A young girl with healing powers must discover her inner strength to defend her loved ones and protect against the forces of darkness.
Indigo Lightner feels out of place and misunderstood, even more so than the typical middle school student—because she is far from typical. She feels at peace among the trees and has the ability to absorb their positive energy. She can heal by touch, and based on the color of light she sees around other people, she can sense their moods and feelings. Her mother scolds her for strange behavior and her fellow students make fun of her, but Indigo learns something amazing one day at school. Her neighbor Dayton Smith speaks up against a boy who is bullying Indigo and whose negative energy causes Indigo overwhelming distress.

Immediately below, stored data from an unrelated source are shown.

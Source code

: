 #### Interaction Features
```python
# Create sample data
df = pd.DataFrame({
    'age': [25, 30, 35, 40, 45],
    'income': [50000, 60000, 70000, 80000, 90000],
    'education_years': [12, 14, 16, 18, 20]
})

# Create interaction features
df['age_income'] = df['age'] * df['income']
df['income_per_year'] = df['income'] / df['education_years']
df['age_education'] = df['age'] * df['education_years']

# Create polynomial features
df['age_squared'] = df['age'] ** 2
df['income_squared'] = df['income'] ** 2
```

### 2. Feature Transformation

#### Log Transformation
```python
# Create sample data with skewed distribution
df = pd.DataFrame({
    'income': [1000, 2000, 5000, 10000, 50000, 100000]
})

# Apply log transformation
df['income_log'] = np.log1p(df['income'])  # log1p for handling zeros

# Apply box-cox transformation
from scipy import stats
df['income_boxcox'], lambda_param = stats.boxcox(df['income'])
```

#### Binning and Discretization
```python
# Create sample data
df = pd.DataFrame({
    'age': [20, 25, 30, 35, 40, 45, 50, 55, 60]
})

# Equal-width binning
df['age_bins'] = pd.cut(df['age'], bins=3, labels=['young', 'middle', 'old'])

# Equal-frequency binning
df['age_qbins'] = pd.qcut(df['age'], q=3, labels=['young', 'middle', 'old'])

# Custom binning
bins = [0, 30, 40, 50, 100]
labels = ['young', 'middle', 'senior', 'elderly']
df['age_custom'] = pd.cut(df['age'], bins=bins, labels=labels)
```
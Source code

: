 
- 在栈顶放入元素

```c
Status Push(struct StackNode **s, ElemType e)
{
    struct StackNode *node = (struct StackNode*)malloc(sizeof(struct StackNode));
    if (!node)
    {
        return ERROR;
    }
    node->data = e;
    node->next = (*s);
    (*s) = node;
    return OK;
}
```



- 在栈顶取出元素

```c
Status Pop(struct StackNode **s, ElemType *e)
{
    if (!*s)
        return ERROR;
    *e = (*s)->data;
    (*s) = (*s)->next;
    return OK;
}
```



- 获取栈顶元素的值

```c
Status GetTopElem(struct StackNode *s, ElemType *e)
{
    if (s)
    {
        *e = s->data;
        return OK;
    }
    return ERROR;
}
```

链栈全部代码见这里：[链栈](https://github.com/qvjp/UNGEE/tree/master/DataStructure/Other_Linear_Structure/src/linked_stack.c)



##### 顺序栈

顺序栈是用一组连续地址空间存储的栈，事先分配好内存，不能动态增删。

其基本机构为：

Dayton then recognizes Indigo’s power. He tells her that he also can read minds and speak telepathically, but most importantly, he knows that they have a much larger role to play. Indigo and Dayton ride their magic Gris Gris travel devices to the divine land of Mictlan and meet other powerful youths from different parts of the world. Meanwhile, the lizard people gather beneath Earth’s surface and plot their destruction. Indigo’s challenge becomes not only to accept her role as leader of the young warriors, but to also defend her family and friends from the violence King Azeel threatens. The division between good and evil is very straightforward, and Indigo is helped along her journey by some interesting secondary characters, including a fairy and her own grandmother, who has a secret past tied to Mictlan. While Indigo balks at assuming a leadership position and fighting terrifying creatures of darkness, she’s portrayed sympathetically and realistically. Though the novel maintains swift pacing, along with heightened action and tension, unfortunately, the last scene ends in a rush. Readers will surely wish for just one additional chapter to provide a resolution.
A familiar tale of good versus evil with some imaginative elements and a sympathetic young heroine.